A covid-19 tornou o mercado de trabalho ainda mais avesso a trabalhadores acima de 50 anos, parcela que inclui o “grupo de risco” para a doença. Se antes da pandemia esse grupo já tinha dificuldades para se colocar profissionalmente – apesar de as empresas estarem começando a se abrir para essa mão de obra mais experiente, como mostrou o Estadão recentemente -, a crise reduziu a oferta de vagas para esse público e levou a demissões de quem ainda mantinha o emprego. Mesmo com a recente recuperação da economia, o quadro ainda não se normalizou para os mais experientes.
Em setembro de 2020, segundo dados do Cadastro Geral de Empregados e Desempregados (Caged) – que retrata o mercado formal de trabalho -, as admissões somaram 1,379 milhão e ficaram muito próximas da média observada para o mês entre 2012 e 2019 (1,4 milhão). Mas o comportamento é distinto entre as faixas etárias. Enquanto as contratações de jovens abaixo de 25 anos até superaram levemente a média, as vagas para os mais velhos não estão abrindo no mesmo ritmo. As admissões de pessoas com mais de 60 anos estão em torno de 70% da média para meses de setembro, considerando o período entre 2012 e 2019.

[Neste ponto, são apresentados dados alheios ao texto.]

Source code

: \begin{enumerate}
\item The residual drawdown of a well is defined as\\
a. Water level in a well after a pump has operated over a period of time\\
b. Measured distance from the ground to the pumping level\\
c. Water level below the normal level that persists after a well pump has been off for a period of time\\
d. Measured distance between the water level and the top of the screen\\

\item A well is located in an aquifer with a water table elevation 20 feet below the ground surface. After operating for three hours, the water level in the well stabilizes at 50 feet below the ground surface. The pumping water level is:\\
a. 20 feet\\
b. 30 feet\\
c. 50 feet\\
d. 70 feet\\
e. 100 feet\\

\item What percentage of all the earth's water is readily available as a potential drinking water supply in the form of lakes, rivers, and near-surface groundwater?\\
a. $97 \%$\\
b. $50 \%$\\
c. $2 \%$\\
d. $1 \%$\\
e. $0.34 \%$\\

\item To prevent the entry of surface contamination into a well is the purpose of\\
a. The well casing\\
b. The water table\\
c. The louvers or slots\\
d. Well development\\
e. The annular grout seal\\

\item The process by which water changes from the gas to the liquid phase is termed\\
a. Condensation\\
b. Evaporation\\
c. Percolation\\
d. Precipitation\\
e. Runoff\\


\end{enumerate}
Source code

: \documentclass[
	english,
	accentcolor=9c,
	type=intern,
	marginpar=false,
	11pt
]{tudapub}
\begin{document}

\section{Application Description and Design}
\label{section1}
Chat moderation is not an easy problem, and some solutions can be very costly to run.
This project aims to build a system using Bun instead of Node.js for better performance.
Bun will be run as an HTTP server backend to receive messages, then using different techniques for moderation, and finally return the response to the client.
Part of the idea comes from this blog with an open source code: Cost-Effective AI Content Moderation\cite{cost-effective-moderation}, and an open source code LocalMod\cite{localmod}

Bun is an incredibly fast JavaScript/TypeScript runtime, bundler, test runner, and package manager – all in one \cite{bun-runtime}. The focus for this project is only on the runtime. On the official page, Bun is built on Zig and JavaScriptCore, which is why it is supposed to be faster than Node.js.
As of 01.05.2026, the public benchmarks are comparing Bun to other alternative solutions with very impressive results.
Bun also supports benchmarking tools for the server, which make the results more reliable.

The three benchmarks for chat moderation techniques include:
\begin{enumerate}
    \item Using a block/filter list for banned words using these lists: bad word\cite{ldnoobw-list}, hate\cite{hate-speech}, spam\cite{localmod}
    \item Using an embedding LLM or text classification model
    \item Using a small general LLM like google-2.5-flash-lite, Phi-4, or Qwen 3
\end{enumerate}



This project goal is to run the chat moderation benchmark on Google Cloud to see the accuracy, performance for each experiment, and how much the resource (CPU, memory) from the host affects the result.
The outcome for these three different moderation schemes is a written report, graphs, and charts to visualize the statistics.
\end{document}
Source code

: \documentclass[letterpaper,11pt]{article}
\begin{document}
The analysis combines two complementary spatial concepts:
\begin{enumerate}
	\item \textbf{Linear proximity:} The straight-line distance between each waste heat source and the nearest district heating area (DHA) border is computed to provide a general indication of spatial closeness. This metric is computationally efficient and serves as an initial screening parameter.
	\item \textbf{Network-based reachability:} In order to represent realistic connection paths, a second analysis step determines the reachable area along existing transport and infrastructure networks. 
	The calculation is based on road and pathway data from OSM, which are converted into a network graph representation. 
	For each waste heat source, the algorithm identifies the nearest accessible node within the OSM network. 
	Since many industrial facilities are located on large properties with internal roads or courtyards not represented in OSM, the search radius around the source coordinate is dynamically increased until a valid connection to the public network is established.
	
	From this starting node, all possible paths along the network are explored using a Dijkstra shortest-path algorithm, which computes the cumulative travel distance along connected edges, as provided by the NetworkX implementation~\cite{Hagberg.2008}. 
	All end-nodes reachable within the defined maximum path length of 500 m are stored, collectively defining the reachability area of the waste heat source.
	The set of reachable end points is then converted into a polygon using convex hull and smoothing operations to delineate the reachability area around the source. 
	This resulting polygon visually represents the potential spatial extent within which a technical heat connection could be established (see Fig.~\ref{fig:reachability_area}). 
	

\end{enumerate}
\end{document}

A plataforma Maturi, que atua como intermediadora entre empresas e profissionais de 50 anos ou mais, registrou uma queda de 80% na busca por trabalhadores em março e abril, no auge da pandemia. Em agosto e setembro, a procura aumentou 30% em relação a abril, e em outubro, a alta chegou a 60% na comparação com o momento mais crítico.
“O preconceito com os mais velhos acabou se intensificando na pandemia. É algo que já existia bem forte no mercado de trabalho, e agora tem essa ‘desculpa’ de as pessoas serem teoricamente grupo de risco – e eu digo teoricamente porque não é todo mundo que tem 50, 60 anos que é grupo de risco. Muito mais que a idade, depende da condição de saúde”, afirma.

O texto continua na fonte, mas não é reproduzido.